Fransız sanatçı Jeremy Demester’in Galerie Max Hetzler, Londra’daki onuncu kişisel sergisi “Nile”, izleyiciyi hem fiziksel hem de ruhsal bir akarsuyun izini süren yeni resimler ve kağıt üzerine eserlerden oluşan bir yolculuğa çıkarıyor. Sergi, adını antik ve hikayelerle dolu Nil Nehri’nden alıyor; yaşamın, canlılığın ve kadim uygarlıkları şekillendiren bağlantının bir simgesi olarak, her bir eserin tematik giriş noktasını oluşturuyor.
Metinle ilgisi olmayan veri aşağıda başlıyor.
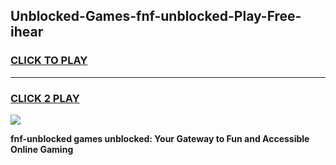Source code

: 
## Unblocked-Games-fnf-unblocked-Play-Free-ihear
<h3>
<a href="https://premium76.site?title=fnf-unblocked&ref=12A">CLICK TO PLAY</a></h3>
<hr>

<h3>
<a href="https://premium76.site?title=fnf-unblocked&ref=12A">CLICK 2 PLAY</a>
  
</h3>

<a href="https://premium76.site?title=fnf-unblocked&ref=12A"><img src="https://clearcache.store/games.png"></a>


**fnf-unblocked games unblocked: Your Gateway to Fun and Accessible Online Gaming**
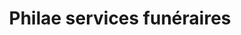 ---
title: "Philae services funéraires"
url: /leguevin/philae-services-funeraires/
shop: directeurs de funérailles
---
Ouidah’tan Londra’ya: Malzemenin Şansı
Demester, çalışmalarının büyük bir kısmını Benin’de yaşadığı ve çalıştığı Ouidah’taki yerel pazarlardan temin ettiği alışılmadık yüzeyler üzerine kuruyor. Sanatçı, bu süreçte şansı bir araç olarak kullanıyor.
-
Benzersiz Yüzeyler: Yeni tabloların çoğu geleneksel olmayan yüzeyler üzerine yapılmış: branda (tarp), bakır ve yerel pamuk ile keten. Çizimleri ise kenevir veya çay ile boyanmış pamuklu bezden el yapımı kağıtlar üzerine uygulanmıştır.
-
Nile I ve Branda: Nile I adlı eser, Batı Afrika’da kargo ve mallar için koruyucu örtü olarak kullanılan, her yerde bulunan günlük bir malzeme olan branda üzerine boyanmıştır. Ortaçağ parşömenlerini anımsatan bu branda, güneşte ağararak, tozla beneklenerek ve rüzgarla yıpranarak zamanın izlerini üzerinde taşır.
-
Bakır Aynalar ve Ruhsal Dünya: “Chant” başlıklı üç bakır resim, parlak metalik bir ışıltı üzerinde zengin tonlarda dönen soyutlamalar sunar. Demester, Cilalı bakırın, Kalkolitik dönemde (MÖ y. 4000) ilk aynalardan biri olarak kullanıldığına dikkat çekiyor. Bu eserler, antik dünya, ruhsal dünya ve şimdiki an arasında sembolik ve tarihsel iplikler örüyor.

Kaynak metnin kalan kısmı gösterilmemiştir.